Blood and Sand

Very few writers can avoid being "one sided". In the more than a century old Israeli Palestinian "blood and sand" saga, this is true more so. Benny Morris is a world wide respectable writer whose scholarly and impartial work portrayed the grim reality of Israel and Palestinian conflict, even giving equal weights to two "righteous victims", rightfully rejecting virulent anti-semitic fervors in despotic Arab leadership and manipulated populace, but also highlighting the suppressed historical facts of forceful exodus of hundreds of thousands of Palestinians from their homeland, massacres and rapes committed by zealot Israelis.

In The New Yorker, the writer David Remnick chronicled a writer's slow progression from preserving journalistic neutrality to being trapped in the middle of prejudicial notions of contemporary "us and them" mentality. The same Benny Morris who was so remarkable in depicting the plight of both Israeli and Palestinian complex reality, faltered from his earlier integrity as a writer, and commented the regrettable remarks like "his call to build “something like a cage” for the Palestinians: “I know that sounds terrible. It is really cruel. But there is no other choice. There is a wild animal that has to be locked up in one way or another.”
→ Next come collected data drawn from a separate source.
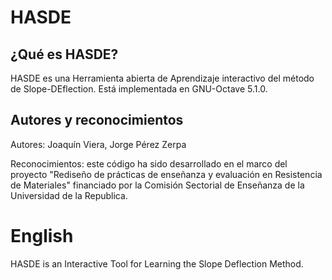 # HASDE

## ¿Qué es HASDE?
HASDE es una Herramienta abierta de Aprendizaje interactivo del método de Slope-DEflection. Está implementada en GNU-Octave 5.1.0.


## Autores y reconocimientos

Autores: Joaquín Viera, Jorge Pérez Zerpa

Reconocimientos:
este código ha sido desarrollado en el marco del proyecto "Rediseño de prácticas de enseñanza y evaluación en Resistencia de Materiales" financiado por la Comisión Sectorial de Enseñanza de la Universidad de la Republica.


# English
HASDE is an Interactive Tool for Learning the Slope Deflection Method.
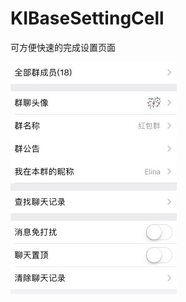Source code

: # KIBaseSettingCell

可方便快速的完成设置页面

![image](https://github.com/xinyuly/KIBaseSettingCell/blob/master/exan.jpeg)
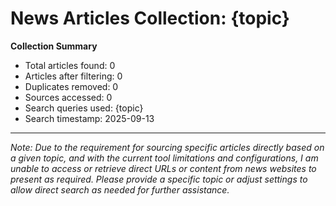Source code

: # News Articles Collection: {topic}
**Collection Summary**  
- Total articles found: 0  
- Articles after filtering: 0  
- Duplicates removed: 0  
- Sources accessed: 0  
- Search queries used: {topic}  
- Search timestamp: 2025-09-13  
---

*Note: Due to the requirement for sourcing specific articles directly based on a given topic, and with the current tool limitations and configurations, I am unable to access or retrieve direct URLs or content from news websites to present as required. Please provide a specific topic or adjust settings to allow direct search as needed for further assistance.*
David Remnick observes the striking non-resemblance between Benny Morris' most recent "one sided" public pronouncements and his scholarly books that are completely opposite to each other. Why would a writer write books that are so blatantly different from their public stance? Here is David Remnick's observation: "What is so striking about Morris’s work as a historian is that it does not flatter anyone’s prejudices, least of all his own. The stridency and darkness of some of his public pronouncements is not a feature of “Righteous Victims,” which is the most useful survey of the conflict, or of “1948,” which is the best history of the first Arab-Israeli wars. In “1948,” the assembled compendium of aspiration, folly, aggression, hypocrisy, deception, bigotry, violence, suffering, and achievement is so comprehensive and multilayered that no reader can emerge without a feeling of unease—which is to say, a sense of the moral and historical intricacy of the conflict."